■ **WORK TASK**:
Return every line from the records below with the string "error".

■ **INFORMATION**:

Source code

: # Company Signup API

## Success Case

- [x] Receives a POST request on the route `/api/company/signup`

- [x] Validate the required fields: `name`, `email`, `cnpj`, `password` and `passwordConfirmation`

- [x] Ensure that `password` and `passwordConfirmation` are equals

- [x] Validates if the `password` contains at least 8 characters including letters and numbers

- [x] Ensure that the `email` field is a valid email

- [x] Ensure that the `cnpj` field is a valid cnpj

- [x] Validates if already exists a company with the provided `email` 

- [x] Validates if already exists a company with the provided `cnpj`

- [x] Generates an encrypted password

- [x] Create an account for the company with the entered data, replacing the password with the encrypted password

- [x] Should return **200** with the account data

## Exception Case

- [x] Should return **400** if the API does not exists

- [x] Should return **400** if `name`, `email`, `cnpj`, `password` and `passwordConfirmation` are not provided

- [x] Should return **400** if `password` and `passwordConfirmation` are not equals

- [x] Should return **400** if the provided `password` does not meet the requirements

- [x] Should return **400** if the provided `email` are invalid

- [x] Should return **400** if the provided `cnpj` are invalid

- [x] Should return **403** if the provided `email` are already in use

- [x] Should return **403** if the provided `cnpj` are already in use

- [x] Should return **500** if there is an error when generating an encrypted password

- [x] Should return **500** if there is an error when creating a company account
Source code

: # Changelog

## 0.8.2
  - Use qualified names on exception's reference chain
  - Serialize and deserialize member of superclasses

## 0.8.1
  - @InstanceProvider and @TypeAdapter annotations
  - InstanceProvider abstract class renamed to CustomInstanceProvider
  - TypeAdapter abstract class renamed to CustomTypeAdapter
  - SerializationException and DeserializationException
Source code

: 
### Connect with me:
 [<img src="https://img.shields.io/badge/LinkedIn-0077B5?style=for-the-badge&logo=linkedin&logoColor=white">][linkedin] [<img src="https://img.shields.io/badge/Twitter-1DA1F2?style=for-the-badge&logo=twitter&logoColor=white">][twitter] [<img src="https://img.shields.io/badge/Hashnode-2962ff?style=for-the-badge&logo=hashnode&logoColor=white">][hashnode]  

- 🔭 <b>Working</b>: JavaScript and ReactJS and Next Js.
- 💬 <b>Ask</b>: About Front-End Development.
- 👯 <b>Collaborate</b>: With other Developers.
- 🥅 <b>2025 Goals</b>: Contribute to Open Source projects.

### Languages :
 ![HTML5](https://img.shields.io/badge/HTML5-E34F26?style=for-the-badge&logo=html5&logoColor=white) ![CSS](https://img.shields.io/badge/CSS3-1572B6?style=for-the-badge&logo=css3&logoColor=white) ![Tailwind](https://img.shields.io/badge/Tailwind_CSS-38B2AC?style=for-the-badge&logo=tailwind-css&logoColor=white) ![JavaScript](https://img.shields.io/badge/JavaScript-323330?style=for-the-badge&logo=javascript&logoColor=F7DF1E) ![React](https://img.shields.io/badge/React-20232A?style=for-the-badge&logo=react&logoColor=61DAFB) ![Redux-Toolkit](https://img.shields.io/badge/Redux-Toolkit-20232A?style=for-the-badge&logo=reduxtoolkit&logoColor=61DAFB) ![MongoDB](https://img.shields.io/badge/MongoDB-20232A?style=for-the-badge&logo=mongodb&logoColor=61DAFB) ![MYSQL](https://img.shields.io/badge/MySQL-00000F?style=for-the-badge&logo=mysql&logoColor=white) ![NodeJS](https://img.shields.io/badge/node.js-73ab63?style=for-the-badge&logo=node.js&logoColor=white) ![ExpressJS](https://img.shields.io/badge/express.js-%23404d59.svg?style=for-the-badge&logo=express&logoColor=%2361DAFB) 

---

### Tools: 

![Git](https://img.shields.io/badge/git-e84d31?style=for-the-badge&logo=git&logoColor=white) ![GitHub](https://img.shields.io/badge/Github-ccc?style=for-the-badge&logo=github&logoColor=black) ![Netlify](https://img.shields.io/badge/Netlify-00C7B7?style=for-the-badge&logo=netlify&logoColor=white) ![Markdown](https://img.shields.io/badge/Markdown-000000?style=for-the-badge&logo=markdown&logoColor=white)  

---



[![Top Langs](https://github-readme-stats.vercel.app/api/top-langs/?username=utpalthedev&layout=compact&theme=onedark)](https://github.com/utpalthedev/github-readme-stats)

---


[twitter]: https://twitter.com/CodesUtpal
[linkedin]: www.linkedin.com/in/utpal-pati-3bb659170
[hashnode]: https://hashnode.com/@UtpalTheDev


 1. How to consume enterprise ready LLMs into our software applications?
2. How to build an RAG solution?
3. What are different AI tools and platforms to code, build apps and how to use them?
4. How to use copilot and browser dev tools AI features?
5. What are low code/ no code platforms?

■ **REPLY**:
- [x] Should return **500** if there is an error when generating an encrypted password
- [x] Should return **500** if there is an error when creating a company account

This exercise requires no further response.